MI ABUELO Y EL MIEDO. Capítulo x.
En las noches frías de invierno, cuando el viento ululaba fuera de nuestra modesta casa, sentada la menguada familia ante el fuego de la chimenea para ahuyentar el frío, yo tenía mi pensamiento puesto en algo que me espantaba más que las inclemencias del tiempo: el Miedo. Sí, así, con mayúsculas; miedo que se convertía en terror cuando llegaba la hora de meterme en la cama de la fría, húmeda y destartalada habitación que hasta hacía poco tiempo había compartido con mis cuatro tíos solteros, que la fueron abandonando, paulatinamente, según se fueron casando y pasando a ocupar habitaciones del primer piso, con sus respectivas mujeres.

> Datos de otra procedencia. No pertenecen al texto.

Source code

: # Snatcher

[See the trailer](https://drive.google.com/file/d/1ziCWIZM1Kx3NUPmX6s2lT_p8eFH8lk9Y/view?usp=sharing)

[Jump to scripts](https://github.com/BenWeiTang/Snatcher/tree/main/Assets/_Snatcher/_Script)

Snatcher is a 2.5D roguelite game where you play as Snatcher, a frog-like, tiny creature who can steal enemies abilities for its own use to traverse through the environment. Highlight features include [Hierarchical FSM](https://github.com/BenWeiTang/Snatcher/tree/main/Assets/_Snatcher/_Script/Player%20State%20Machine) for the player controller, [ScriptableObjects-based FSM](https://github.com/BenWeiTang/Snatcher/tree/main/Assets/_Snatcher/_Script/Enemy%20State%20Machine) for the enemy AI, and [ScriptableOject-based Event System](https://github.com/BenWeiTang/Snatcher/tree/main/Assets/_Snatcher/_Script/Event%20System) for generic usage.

Cuando me notaba mi abuelo, y yo lo confesaba abiertamente, que tenía miedo, él me respondía que el miedo no existía: que ni era ni estaba y que él ni lo esperaba. Cuando la noche era de lo más oscura y cerrada, me invitaba a que saliera al lóbrego patio de la casa y que comprobara si allí estaba. Yo salía a regañadientes por no contrariarlo, y él, desde dentro, me decía:
- ¿Lo encuentras por ahí, o qué?
- ¡No sé, no se ve nada, esto está muy oscuro! – respondía yo-¿Me deja usted que encienda la luz?- y él me contestaba:
- No, la luz no la enciendas, porque con luz no lo vas a encontrar. El miedo, si es que existe, debería de estar en la oscuridad. Pero si me dices que no lo ves cuando te pregunto si está por ahí, es que no está, porque si estuviera lo verías. Vete a la cuadra y sigue buscando allí.
Para llegar a la cuadra tenía que cruzar el patio, el oscuro patio, y en el fondo del mismo se encontraba la cuadra, en la que no había animal alguno, salvo una gata negra y, eventualmente, de tiempo en tiempo sus crías; crías con las que mis abuelos ejercían su particular control de población, cuando tocaba; es decir, cuando la gataza negra paría. Llegué a la cuadra aterido, no sé si de miedo, de frio o de ambos, dando más traspiés que pasos o zancadas. Una vez en la cuadra, intenté hablar en voz alta para que mi abuelo, al que veía enmarcado en el quicio de la puerta del patio, del que solo se distinguía una negra y fantasmagórica silueta tocada con sobrero y armada de bastón, orlada, a modo de aura, por la mortecina luz posterior que salía de la casa, y que se había situado allí para que lo viera y su visión me infundiera el valor del que él estaba seguro que yo carecía, pero la figura de mi abuelo que veía, era para infundir más miedo que confianza.
Y no, nunca veía al Miedo, y, en consecuencia, según mi abuelo, es que no existía más miedo que el miedo al miedo. Pero yo objetaba en mi interior que el miedo no se ve, pero se oye y se siente a flor de piel en forma de escalofrío que pone el vello de punta. Y además, como dicen los gallegos de las meigas: yo no creo en ellas, pero haberlas las hay.